The Knesset plenum on Tuesday passed into law a bill to allow hospitals to ban chametz, or leavened foods, during the weeklong Passover holiday that begins on the evening of April 5.
Forty-eight Knesset members voted in favor and 43 voted against the proposal that is intended to reverse a Supreme Court ruling from April 2020 according to which hospitals could not enforce a similar law.
According to the law, chametz instructions as determined by hospital managers will be published on the hospital website and signs will be posted in the facility. Employees will also be informed of the religious instructions.
A related law was in place for more than three decades until it was struck down by the Supreme Court, sitting as the High Court of Justice, in 2022 when it ruled on a petition by a secular group that hospitals could not require security guards to search visitor’s bags for chametz during the holiday.
Professor Aviad Hacohen, who represented Israel’s Chief Rabbinate in the case, slammed the High Court ruling. Hacohen said the ruling would “turn the last place where Jews, Arabs, ultra-Orthodox and secular Israelis enjoy good relations—both as patients as staff—into a place of controversy. This will have widespread effects on keeping kosher in public.”

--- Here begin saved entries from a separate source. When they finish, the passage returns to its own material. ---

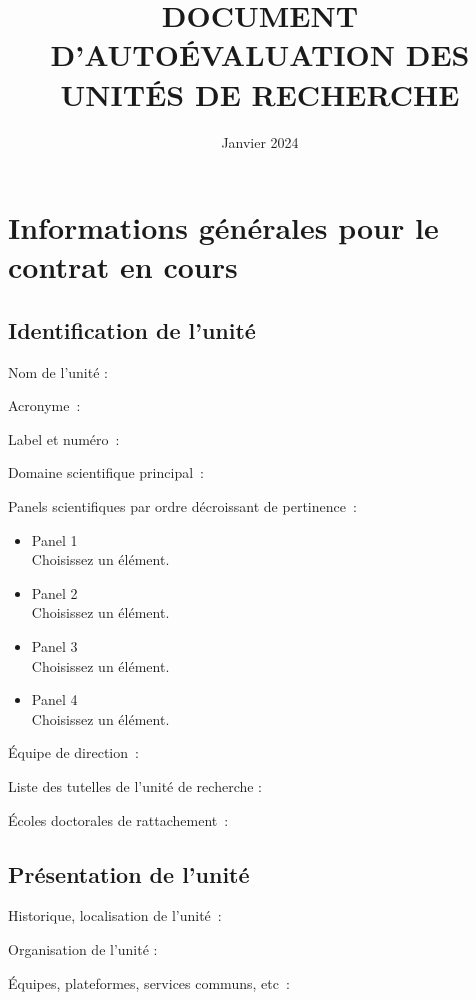 \documentclass[]{article}
\title{DOCUMENT D’AUTOÉVALUATION DES UNITÉS DE RECHERCHE}
\date{Janvier 2024}
\begin{document}

\section{Informations générales pour le contrat en cours}

\subsection{Identification de l'unité}

Nom de l'unité :

Acronyme~:

Label et numéro~:

Domaine scientifique principal~:

Panels scientifiques par ordre décroissant de pertinence~:

\begin{itemize}
\tightlist
\item
  Panel 1\\
  Choisissez un élément.
\item
  Panel 2\\
  Choisissez un élément.
\item
  Panel 3\\
  Choisissez un élément.
\item
  Panel 4\\
  Choisissez un élément.
\end{itemize}

Équipe de direction~:


Liste des tutelles de l'unité de recherche :

Écoles doctorales de rattachement~:


\subsection{Présentation de l'unité}

Historique, localisation de l'unité~:

Organisation de l'unité :

Équipes, plateformes, services communs, etc~:
\end{document}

Following last April’s ruling, then-Health Minister Nitzan Horowitz of Meretz set off a political firestorm when he wrote a letter to hospitals ordering them to allow chametz on Passover. That led to the resignation of MK Idit Silman, who was then in the Yamina Party and was the coalition whip. Her resignation caused the coalition to lose its majority in the Knesset and triggered an early election. Silman now serves as environment minister as a member of the Likud Party.
Halachah, Jewish religious law, forbids the eating or ownership of leavened products during the holiday, in keeping with the story of the Exodus from Egypt.